*** Opening SOURCE MATERIAL ***

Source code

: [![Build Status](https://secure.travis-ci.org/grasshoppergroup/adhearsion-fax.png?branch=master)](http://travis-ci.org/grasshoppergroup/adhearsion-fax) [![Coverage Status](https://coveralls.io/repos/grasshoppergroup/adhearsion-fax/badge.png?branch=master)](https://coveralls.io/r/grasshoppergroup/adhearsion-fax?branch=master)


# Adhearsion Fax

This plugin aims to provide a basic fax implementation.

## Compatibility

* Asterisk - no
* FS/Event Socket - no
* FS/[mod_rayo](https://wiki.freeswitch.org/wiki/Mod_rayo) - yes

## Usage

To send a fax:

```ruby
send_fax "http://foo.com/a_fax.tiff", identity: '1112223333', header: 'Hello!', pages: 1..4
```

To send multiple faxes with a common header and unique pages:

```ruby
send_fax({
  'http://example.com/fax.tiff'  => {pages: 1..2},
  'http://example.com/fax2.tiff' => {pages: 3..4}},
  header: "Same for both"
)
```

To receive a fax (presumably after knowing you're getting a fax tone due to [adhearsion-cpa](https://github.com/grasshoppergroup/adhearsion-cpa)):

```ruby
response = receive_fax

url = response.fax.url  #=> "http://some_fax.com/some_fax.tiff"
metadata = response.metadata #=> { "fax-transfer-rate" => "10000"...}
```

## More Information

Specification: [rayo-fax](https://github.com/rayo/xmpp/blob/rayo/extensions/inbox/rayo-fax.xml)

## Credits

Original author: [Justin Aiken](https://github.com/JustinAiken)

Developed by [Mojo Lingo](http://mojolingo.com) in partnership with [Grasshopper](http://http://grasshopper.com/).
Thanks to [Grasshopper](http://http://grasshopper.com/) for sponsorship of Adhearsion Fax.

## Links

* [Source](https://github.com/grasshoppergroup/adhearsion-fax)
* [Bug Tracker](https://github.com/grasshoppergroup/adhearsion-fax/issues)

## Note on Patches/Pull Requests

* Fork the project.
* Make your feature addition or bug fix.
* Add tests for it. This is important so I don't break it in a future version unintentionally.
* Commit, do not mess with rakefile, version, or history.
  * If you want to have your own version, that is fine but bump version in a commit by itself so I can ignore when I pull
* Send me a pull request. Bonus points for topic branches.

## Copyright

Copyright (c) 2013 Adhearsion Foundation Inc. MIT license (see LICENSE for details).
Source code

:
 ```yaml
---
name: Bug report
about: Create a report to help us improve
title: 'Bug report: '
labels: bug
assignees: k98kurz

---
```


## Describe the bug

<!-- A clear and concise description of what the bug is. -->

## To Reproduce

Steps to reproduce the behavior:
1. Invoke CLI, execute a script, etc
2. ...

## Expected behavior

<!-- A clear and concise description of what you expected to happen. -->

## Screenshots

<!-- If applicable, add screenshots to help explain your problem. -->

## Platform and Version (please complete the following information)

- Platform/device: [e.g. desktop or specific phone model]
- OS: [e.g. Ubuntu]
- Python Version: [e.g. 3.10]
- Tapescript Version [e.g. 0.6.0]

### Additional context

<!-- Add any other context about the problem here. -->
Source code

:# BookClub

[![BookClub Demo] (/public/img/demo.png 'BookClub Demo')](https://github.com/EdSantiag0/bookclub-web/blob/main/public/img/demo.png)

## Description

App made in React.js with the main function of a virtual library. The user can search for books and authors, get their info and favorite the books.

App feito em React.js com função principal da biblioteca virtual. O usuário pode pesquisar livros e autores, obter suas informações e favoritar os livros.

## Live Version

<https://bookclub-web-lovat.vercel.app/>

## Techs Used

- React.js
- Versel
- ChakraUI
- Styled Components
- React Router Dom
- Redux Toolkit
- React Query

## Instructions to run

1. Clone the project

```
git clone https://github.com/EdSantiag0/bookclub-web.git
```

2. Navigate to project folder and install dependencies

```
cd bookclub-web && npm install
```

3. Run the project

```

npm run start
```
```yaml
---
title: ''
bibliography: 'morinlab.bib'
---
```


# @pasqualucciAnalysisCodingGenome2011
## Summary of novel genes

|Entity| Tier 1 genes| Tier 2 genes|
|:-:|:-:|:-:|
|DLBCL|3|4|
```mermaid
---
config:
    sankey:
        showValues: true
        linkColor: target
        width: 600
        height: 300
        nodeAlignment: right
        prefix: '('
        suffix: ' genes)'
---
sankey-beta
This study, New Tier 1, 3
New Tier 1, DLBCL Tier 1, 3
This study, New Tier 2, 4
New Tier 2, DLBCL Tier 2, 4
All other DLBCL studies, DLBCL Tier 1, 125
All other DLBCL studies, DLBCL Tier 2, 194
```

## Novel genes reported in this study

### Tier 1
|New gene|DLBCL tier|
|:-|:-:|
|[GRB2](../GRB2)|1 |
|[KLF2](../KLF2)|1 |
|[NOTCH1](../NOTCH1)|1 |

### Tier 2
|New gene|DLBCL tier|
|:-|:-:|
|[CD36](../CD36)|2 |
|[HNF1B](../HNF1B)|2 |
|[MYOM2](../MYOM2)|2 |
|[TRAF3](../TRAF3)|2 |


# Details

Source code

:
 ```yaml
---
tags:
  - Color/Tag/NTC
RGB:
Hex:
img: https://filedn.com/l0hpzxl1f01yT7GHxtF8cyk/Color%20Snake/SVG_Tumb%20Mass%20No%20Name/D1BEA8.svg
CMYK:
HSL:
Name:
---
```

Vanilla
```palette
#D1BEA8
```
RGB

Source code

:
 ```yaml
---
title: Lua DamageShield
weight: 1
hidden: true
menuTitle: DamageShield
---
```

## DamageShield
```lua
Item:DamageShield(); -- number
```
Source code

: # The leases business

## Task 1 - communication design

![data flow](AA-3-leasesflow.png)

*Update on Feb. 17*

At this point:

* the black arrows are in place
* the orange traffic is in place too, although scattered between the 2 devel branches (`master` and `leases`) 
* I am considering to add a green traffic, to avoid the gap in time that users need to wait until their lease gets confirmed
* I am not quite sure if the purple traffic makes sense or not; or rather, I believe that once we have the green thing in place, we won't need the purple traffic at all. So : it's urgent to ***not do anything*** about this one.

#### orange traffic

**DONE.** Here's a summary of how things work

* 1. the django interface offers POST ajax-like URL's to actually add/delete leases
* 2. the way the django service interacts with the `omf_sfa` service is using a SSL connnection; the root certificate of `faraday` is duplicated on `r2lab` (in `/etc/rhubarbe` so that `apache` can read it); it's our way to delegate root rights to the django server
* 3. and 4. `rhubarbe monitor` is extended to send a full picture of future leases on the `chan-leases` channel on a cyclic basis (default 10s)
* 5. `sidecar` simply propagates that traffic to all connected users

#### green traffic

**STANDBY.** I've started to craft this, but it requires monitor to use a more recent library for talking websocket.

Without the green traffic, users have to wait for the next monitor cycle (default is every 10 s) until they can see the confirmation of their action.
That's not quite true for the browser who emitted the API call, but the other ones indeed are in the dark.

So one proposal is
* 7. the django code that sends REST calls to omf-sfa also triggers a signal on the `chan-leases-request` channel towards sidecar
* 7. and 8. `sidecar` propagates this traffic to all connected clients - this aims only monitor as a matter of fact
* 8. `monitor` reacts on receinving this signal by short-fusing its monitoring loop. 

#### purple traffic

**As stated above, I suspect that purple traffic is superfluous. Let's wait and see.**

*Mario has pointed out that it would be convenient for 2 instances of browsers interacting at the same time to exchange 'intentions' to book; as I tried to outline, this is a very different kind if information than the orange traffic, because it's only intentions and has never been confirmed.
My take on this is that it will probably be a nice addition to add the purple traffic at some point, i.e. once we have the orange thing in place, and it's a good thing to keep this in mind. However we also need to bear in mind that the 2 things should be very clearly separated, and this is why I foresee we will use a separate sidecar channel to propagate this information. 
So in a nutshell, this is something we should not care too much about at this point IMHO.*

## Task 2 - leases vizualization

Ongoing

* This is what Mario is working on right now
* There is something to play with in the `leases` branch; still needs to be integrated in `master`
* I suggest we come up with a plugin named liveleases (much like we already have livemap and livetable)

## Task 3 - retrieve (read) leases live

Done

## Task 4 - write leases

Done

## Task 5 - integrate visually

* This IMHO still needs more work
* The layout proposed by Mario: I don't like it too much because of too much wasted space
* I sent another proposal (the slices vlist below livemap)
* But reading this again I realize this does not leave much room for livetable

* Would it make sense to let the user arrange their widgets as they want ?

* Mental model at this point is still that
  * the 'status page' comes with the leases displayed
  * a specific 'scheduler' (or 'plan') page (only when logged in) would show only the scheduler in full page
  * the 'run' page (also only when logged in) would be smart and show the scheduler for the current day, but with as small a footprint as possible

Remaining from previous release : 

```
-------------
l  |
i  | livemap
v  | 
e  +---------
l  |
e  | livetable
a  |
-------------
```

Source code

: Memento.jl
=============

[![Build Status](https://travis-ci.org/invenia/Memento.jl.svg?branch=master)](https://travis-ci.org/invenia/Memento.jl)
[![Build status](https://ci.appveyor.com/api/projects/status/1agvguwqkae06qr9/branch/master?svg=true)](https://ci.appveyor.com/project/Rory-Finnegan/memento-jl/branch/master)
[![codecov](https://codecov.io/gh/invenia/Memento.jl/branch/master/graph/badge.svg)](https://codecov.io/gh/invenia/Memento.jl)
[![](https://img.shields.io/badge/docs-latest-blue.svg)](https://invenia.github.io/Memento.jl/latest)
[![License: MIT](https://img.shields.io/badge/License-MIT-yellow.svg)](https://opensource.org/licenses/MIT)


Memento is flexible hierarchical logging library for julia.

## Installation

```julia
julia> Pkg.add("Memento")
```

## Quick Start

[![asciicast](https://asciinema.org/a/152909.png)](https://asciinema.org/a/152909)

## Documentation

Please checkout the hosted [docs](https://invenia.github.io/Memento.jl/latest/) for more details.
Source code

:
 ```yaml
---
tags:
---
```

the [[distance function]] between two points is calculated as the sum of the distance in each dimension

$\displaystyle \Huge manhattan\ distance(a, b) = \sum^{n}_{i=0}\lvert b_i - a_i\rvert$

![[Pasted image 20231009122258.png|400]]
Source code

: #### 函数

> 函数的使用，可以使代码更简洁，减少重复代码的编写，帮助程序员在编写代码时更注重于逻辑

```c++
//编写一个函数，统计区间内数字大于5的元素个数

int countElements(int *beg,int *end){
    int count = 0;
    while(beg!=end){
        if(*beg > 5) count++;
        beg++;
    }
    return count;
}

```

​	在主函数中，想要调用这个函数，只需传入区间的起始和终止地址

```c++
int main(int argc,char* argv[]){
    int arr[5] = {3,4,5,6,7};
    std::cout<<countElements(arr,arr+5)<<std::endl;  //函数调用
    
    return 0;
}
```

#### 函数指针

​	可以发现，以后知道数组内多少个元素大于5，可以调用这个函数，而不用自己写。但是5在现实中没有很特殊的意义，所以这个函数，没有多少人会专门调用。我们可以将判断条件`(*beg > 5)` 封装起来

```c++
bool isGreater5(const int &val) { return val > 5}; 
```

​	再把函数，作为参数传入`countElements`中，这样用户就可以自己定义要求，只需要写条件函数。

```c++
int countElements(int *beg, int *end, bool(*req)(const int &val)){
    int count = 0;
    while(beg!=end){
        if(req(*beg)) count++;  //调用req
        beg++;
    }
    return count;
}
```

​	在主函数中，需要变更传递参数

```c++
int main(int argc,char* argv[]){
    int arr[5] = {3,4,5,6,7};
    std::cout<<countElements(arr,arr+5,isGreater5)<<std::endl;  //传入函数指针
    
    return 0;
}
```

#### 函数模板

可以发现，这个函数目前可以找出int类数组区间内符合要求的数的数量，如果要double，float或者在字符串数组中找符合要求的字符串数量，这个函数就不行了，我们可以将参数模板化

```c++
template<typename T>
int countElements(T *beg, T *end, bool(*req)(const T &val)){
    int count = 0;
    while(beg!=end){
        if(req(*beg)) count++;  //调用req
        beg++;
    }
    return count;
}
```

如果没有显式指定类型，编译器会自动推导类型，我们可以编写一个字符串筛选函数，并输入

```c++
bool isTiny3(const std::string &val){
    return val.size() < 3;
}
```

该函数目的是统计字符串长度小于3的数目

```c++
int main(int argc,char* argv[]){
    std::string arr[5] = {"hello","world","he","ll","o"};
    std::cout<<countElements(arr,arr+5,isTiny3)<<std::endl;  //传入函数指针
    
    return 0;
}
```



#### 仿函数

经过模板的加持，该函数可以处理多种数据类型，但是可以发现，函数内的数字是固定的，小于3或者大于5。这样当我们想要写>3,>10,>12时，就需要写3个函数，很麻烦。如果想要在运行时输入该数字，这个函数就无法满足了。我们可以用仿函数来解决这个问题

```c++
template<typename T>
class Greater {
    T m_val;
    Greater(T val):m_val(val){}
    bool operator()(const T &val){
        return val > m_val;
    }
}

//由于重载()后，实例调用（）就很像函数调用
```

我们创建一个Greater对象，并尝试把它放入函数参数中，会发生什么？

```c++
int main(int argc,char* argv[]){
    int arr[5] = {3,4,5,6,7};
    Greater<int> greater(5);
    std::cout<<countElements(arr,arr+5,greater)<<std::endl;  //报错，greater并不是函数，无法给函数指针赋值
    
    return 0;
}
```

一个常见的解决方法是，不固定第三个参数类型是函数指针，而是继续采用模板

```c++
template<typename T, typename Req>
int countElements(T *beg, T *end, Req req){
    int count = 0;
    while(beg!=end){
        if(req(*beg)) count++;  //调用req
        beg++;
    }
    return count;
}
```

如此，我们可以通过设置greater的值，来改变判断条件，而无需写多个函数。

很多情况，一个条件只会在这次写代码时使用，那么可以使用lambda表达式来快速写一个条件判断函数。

*** Closing SOURCE MATERIAL ***

* WORK INSTRUCTION
Output only the number of lines in the data above that include the word "model".

* WORKED SOLUTION
2